INSTRUCTIONS FOR THE TASK: Your answer should give again, exactly, the lines from the beginning of the entries below through the line containing "A preregistered sub-hypothesis". It must contain no pictures.

Rendered images with source text
- - - -

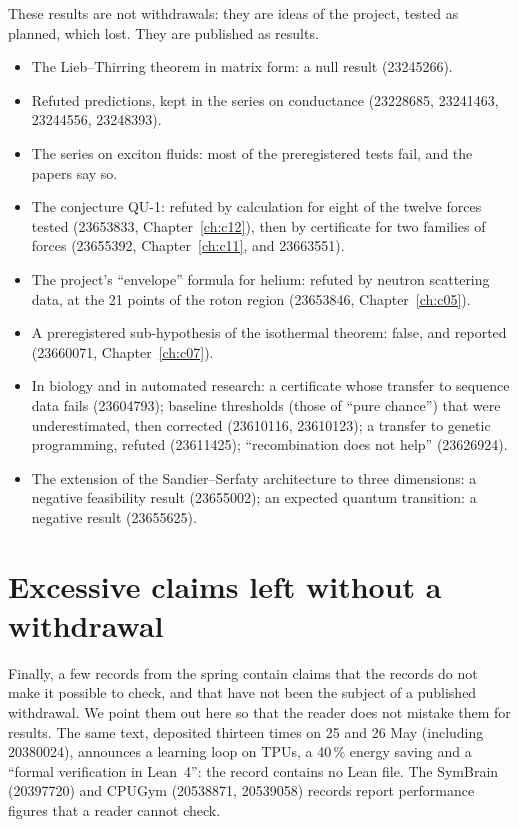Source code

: These results are not withdrawals: they are ideas of the project, tested as planned, which lost. They are published as
results.
\begin{itemize}
\item The Lieb--Thirring theorem in matrix form: a null result (23245266).
\item Refuted predictions, kept in the series on conductance (23228685, 23241463, 23244556, 23248393).
\item The series on exciton fluids: most of the preregistered tests fail, and the papers say so.
\item The conjecture QU-1: refuted by calculation for eight of the twelve forces tested (23653833,
Chapter~\ref{ch:c12}), then by certificate for two families of forces (23655392, Chapter~\ref{ch:c11}, and
23663551).
\item The project's ``envelope'' formula for helium: refuted by neutron scattering data, at the 21 points of the roton
region (23653846, Chapter~\ref{ch:c05}).
\item A preregistered sub-hypothesis of the isothermal theorem: false, and reported (23660071, Chapter~\ref{ch:c07}).
\item In biology and in automated research: a certificate whose transfer to sequence data fails (23604793); baseline
thresholds (those of ``pure chance'') that were underestimated, then corrected (23610116, 23610123); a transfer to
genetic programming, refuted (23611425); ``recombination does not help'' (23626924).
\item The extension of the Sandier--Serfaty architecture to three dimensions: a negative feasibility result
(23655002); an expected quantum transition: a negative result (23655625).
\end{itemize}

\section{Excessive claims left without a withdrawal}

Finally, a few records from the spring contain claims that the records do not make it possible to check, and that
have not been the subject of a published withdrawal. We point them out here so that the reader does not mistake them
for results. The same text, deposited thirteen times on 25 and 26 May (including 20380024), announces a learning loop
on TPUs, a 40\,\% energy saving and a ``formal verification in Lean~4'': the record contains no Lean file. The SymBrain
(20397720) and CPUGym (20538871, 20539058) records report performance figures that a reader cannot check.
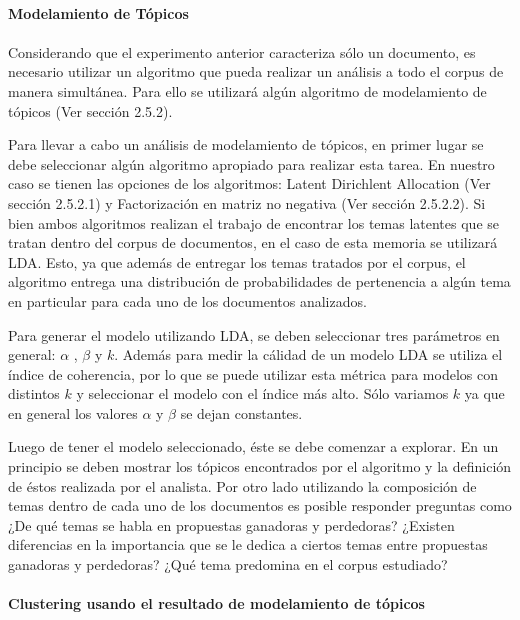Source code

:     \paragraph{Modelamiento de Tópicos}
    \paragraph*{}
    Considerando que el experimento anterior caracteriza sólo un documento, es necesario utilizar un algoritmo que pueda realizar un análisis a todo el corpus de manera simultánea. Para ello se utilizará algún algoritmo de modelamiento de tópicos (Ver sección 2.5.2).
    
    Para llevar a cabo un análisis de modelamiento de tópicos, en primer lugar se debe seleccionar algún algoritmo apropiado para realizar esta tarea. En nuestro caso se tienen las opciones de los algoritmos: Latent Dirichlent Allocation (Ver sección 2.5.2.1) y Factorización en matriz no negativa (Ver sección 2.5.2.2). Si bien ambos algoritmos realizan el trabajo de encontrar los temas latentes que se tratan dentro del corpus de documentos, en el caso de esta memoria se utilizará LDA. Esto, ya que además de entregar los temas tratados por el corpus, el algoritmo entrega una distribución de probabilidades de pertenencia a algún tema en particular para cada uno de los documentos analizados.
    
    Para generar el modelo utilizando LDA, se deben seleccionar tres parámetros en general: $\alpha$ , $\beta$ y $k$. Además para medir la cálidad de un modelo LDA se utiliza el índice de coherencia, por lo que se puede utilizar esta métrica para modelos con distintos $k$ y seleccionar el modelo con el índice más alto. Sólo variamos $k$ ya que en general los valores $\alpha$ y $\beta$ se dejan constantes. 
    
    Luego de tener el modelo seleccionado, éste se debe comenzar a explorar. En un principio se deben mostrar los tópicos encontrados por el algoritmo y la definición de éstos realizada por el analista. Por otro lado utilizando la composición de temas dentro de cada uno de los documentos es posible responder preguntas como ¿De qué temas se habla en propuestas ganadoras y perdedoras? ¿Existen diferencias en la importancia que se le dedica a ciertos temas entre propuestas ganadoras y perdedoras? ¿Qué tema predomina en el corpus estudiado?
    
    \paragraph{Clustering usando el resultado de modelamiento de tópicos}
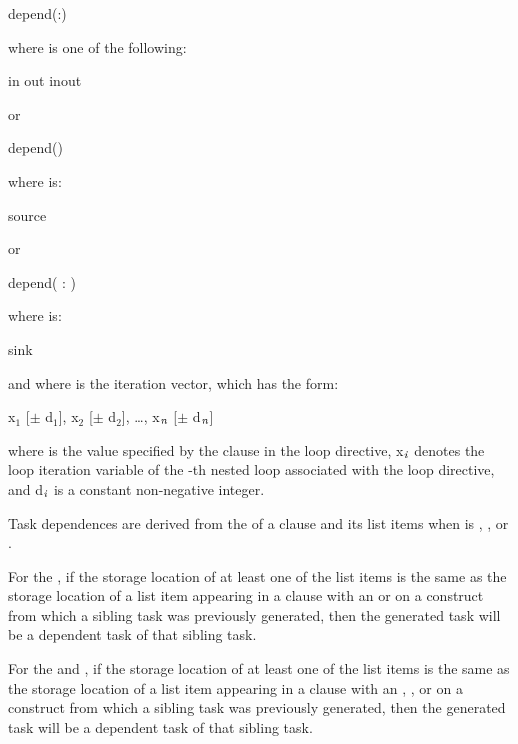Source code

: {{{{\begin{boxedcode}
depend(:)
\end{boxedcode}

where  is one of the following:
\begin{indentedcodelist}
in
out
inout
\end{indentedcodelist}

or

\begin{boxedcode}
depend()
\end{boxedcode}

where  is:
\begin{indentedcodelist}
source
\end{indentedcodelist}

or

\begin{boxedcode}
depend( : )
\end{boxedcode}

where  is:
\begin{indentedcodelist}
sink
\end{indentedcodelist}

and where  is the iteration vector, which has the form:

x$_{1}$ [$\pm $ d$_{1}$], x$_{2}$ [$\pm $ d$_{2}$], \ldots, x$_{{\textrm{\textmd{\itshape{n}}}}}$ [$\pm $ d$_{{\textrm{\textmd{\itshape{n}}}}}$]

where  is the value specified by the  clause in the loop
directive, x$_{{\textrm{\textmd{\itshape{i}}}}}$ denotes the loop iteration variable of the -th
nested loop associated with the loop directive, and d$_{{\textrm{\textmd{\itshape{i}}}}}$ is a
constant non-negative integer.

\descr
Task dependences are derived from the  of a  clause and its list 
items when  is , , or .

For the  , if the storage location of at least one
of the list items is the same as the storage location of a list item appearing
in a  clause with an  or   on a construct
from which a sibling task was previously generated, then the generated task
will be a dependent task of that sibling task.

For the  and  , if the storage location of at least one
of the list items is the same as the storage location of a list item appearing
in a  clause with an , , or   on
a construct from which a sibling task was previously generated, then the
generated task will be a dependent task of that sibling task.

}}}}
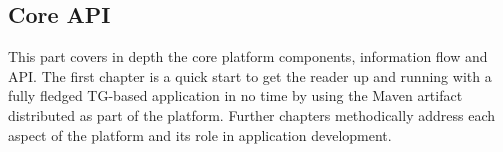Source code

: \begin{partbacktext}
\part{Core API}  
  This part covers in depth the core platform components, information flow and API.
  The first chapter is a quick start to get the reader up and running with a fully fledged TG-based application in no time by using the Maven artifact distributed as part of the platform.
  Further chapters methodically address each aspect of the platform and its role in application development.
\end{partbacktext}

- - - -

TASK ANSWER:
Source code

: These results are not withdrawals: they are ideas of the project, tested as planned, which lost. They are published as
results.
\begin{itemize}
\item The Lieb--Thirring theorem in matrix form: a null result (23245266).
\item Refuted predictions, kept in the series on conductance (23228685, 23241463, 23244556, 23248393).
\item The series on exciton fluids: most of the preregistered tests fail, and the papers say so.
\item The conjecture QU-1: refuted by calculation for eight of the twelve forces tested (23653833,
Chapter~\ref{ch:c12}), then by certificate for two families of forces (23655392, Chapter~\ref{ch:c11}, and
23663551).
\item The project's ``envelope'' formula for helium: refuted by neutron scattering data, at the 21 points of the roton
region (23653846, Chapter~\ref{ch:c05}).
\item A preregistered sub-hypothesis of the isothermal theorem: false, and reported (23660071, Chapter~\ref{ch:c07}).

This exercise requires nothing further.